Data for review:

*** Block opens ***

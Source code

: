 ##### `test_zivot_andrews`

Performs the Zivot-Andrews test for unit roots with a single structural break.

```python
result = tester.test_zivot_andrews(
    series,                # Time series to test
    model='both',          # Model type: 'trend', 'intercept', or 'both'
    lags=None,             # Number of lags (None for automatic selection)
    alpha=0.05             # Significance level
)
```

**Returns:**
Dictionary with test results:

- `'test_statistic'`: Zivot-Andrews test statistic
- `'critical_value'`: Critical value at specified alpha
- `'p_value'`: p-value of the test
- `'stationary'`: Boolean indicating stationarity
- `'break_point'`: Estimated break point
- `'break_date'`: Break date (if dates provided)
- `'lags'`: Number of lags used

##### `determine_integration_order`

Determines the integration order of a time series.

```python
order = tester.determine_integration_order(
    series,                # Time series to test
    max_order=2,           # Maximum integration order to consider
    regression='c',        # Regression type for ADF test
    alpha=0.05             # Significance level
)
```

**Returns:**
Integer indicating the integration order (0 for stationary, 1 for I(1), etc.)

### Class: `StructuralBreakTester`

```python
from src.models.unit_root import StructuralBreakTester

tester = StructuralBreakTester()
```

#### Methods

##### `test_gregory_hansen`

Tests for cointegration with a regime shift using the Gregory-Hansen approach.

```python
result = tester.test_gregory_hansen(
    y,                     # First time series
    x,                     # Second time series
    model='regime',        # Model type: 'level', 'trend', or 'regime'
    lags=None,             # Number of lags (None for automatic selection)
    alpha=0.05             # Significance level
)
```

*** Block closes ***

Assignment:
The response must reproduce the whole listing exactly.

Response area:
Source code

: ##### `test_zivot_andrews`

Performs the Zivot-Andrews test for unit roots with a single structural break.

```python
result = tester.test_zivot_andrews(
    series,                # Time series to test
    model='both',          # Model type: 'trend', 'intercept', or 'both'
    lags=None,             # Number of lags (None for automatic selection)
    alpha=0.05             # Significance level
)
```

**Returns:**
Dictionary with test results:

- `'test_statistic'`: Zivot-Andrews test statistic
- `'critical_value'`: Critical value at specified alpha
- `'p_value'`: p-value of the test
- `'stationary'`: Boolean indicating stationarity
- `'break_point'`: Estimated break point
- `'break_date'`: Break date (if dates provided)
- `'lags'`: Number of lags used

##### `determine_integration_order`

Determines the integration order of a time series.

```python
order = tester.determine_integration_order(
    series,                # Time series to test
    max_order=2,           # Maximum integration order to consider
    regression='c',        # Regression type for ADF test
    alpha=0.05             # Significance level
)
```

**Returns:**
Integer indicating the integration order (0 for stationary, 1 for I(1), etc.)

### Class: `StructuralBreakTester`

```python
from src.models.unit_root import StructuralBreakTester

tester = StructuralBreakTester()
```

#### Methods

##### `test_gregory_hansen`

Tests for cointegration with a regime shift using the Gregory-Hansen approach.

```python
result = tester.test_gregory_hansen(
    y,                     # First time series
    x,                     # Second time series
    model='regime',        # Model type: 'level', 'trend', or 'regime'
    lags=None,             # Number of lags (None for automatic selection)
    alpha=0.05             # Significance level
)
```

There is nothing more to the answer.